伴走型支援のお手本!尾張旭市商工会8年間の奮闘

 9月3日、名古屋駅前のウインクあいちで開催された愛知県商工会連合会主催の経営支援事例発表大会で、尾張旭市商工会の支援事例が最優秀賞を受賞しました。この事例は伴走型支援のお手本といえるものです。

 有名ホテルで調理師としてキャリアを積んだ男性が、自分の店を持ちたいと考え、2012年に尾張旭市でカフェを創業し、商工会に加入しました。商工会は当初、帳簿の作成や決算申告の指導を行いましたが、さらに進んだ指導の必要を感じました。創業時の売上目標は年商2,400万円でしたが(初年度の達成率は6割)、目標達成には大きな壁が立ちはだかっていたからです。

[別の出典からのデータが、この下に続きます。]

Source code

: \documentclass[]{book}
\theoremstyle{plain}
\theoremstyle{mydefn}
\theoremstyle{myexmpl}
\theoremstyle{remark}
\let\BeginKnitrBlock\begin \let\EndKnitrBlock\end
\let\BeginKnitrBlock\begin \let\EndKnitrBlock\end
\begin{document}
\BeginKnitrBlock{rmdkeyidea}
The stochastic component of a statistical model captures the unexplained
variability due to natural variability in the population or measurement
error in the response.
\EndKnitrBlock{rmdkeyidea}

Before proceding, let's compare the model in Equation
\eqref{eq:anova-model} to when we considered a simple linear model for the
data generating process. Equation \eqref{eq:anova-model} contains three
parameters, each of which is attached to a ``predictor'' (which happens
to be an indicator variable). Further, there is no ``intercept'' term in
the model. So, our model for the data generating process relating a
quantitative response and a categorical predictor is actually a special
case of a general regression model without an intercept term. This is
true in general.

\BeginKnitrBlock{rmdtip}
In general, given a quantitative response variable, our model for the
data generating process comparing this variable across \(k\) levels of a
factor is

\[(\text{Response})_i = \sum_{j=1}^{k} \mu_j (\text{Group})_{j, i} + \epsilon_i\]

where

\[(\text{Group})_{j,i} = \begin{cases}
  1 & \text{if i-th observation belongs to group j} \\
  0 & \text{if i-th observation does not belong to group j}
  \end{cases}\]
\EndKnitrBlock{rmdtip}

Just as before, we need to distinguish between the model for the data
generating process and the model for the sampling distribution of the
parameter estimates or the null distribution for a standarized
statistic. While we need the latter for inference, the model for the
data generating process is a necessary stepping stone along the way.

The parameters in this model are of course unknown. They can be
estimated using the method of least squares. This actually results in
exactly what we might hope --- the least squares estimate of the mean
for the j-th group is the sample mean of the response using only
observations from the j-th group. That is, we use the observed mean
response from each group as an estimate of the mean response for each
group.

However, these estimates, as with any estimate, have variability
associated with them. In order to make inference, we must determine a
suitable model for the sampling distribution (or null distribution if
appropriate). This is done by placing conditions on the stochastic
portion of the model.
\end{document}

 売上を伸ばすうえでネックとなっていたのは、目立たない立地にあり、認知度が低いことでした。そこで商工会が新規顧客獲得の方法を指導し、地域の情報誌に広告を掲載したり、商工会の会員無料HPでPRしたり、メニューを改良したりしました。メニューの改良は、女性客をターゲットとして、モーニングセットを1種類から3種類に増やして選べるようにし、ランチメニューも値上げして旬の野菜を使ったものにしました。こうした努力の積み重ねが実を結び、創業4年目に年商目標を達成しました。

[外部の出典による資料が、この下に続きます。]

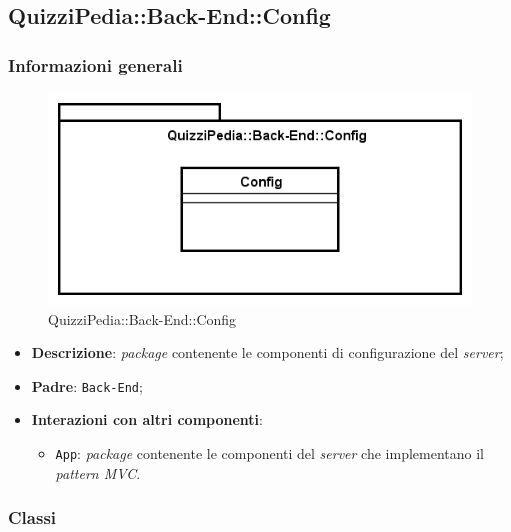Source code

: \subsection{QuizziPedia::Back-End::Config}
\subsubsection{Informazioni generali}
\label{QuizziPedia::Back-End::Config}
\begin{figure}[ht]
	\centering
	\includegraphics[scale=0.8]{UML/Package/QuizziPedia_Back-End_Config.png}
	\caption{QuizziPedia::Back-End::Config}
\end{figure}
\FloatBarrier
	\begin{itemize}
		\item \textbf{Descrizione}:
		\textit{package} contenente le componenti di configurazione del \textit{server};
		\item \textbf{Padre}: \texttt{Back-End};
		\item \textbf{Interazioni con altri componenti}:
			\begin{itemize}
				\item \texttt{App}:
				\textit{package} contenente le componenti del \textit{server} che implementano il \textit{pattern MVC}.
			\end{itemize}
	\end{itemize}
\subsubsection{Classi}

 次の目標として、売上をさらに伸ばすことを考え、テイクアウト事業を始めることにしました。これはSWOT分析を行った結果、手作りスイーツの人気が高いこと、バースデーケーキ・クリスマスケーキの問い合わせが多いこと、オードブルを販売してほしいとのニーズが強いことから気づきを得ました。しかし調理スペースが狭いため、テイクアウト事業の許可が出ないという課題もありました。そこで商工会が専門家を派遣して、テイクアウト用メニューを開発し、厨房の改装も行うことにして経営革新計画の承認を受けました。ところが入居している建物の取り壊しが決まり、この計画は頓挫しました。あらためて専門家によるプロジェクトチームを結成し、年商3,000万円の目標と店舗移転の計画を創り上げ、2020年6月から新店舗での営業開始にこぎつけました。

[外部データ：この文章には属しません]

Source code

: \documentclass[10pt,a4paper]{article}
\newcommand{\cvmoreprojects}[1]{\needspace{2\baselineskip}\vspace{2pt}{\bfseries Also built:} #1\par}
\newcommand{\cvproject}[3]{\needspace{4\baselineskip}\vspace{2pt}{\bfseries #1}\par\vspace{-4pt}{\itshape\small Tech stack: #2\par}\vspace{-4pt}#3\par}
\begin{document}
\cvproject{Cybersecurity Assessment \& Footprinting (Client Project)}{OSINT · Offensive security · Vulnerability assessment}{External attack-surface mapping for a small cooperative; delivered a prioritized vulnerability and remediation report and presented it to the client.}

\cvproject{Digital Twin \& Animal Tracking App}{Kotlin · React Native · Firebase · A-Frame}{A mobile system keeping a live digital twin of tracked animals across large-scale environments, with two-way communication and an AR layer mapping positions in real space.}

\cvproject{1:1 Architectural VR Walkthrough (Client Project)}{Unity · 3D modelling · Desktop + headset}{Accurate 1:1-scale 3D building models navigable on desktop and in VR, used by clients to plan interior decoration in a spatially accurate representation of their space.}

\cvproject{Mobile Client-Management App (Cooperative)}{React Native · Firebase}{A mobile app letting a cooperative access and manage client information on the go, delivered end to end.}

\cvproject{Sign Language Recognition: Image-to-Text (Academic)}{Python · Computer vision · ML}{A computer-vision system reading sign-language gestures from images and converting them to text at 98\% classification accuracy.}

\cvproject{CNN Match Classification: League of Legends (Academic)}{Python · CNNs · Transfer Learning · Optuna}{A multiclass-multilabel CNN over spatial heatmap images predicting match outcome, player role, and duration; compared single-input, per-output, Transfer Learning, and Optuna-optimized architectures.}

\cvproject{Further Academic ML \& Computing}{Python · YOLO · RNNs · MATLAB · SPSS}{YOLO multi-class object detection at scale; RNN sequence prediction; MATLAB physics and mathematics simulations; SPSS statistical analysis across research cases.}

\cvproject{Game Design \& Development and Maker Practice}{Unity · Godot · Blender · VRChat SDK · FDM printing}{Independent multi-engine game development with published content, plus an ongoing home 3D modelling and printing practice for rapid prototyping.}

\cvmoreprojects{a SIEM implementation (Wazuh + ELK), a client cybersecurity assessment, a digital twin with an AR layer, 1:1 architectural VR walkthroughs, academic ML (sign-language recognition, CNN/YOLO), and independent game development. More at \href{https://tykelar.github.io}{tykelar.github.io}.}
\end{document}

 8年間にわたり多くの試行錯誤を乗り越えて、新店舗で新たなチャレンジを行うことになった男性を支えてきたのは、商工会の経営指導員によるアドバイスでした。地道に丁寧に指導を続けることで、地域の小企業の繁栄をお手伝いする。地元の産業振興を担う商工会の役割が発揮されています。こうした伴走型支援が今後も新たな成果をもたらすことを期待しています。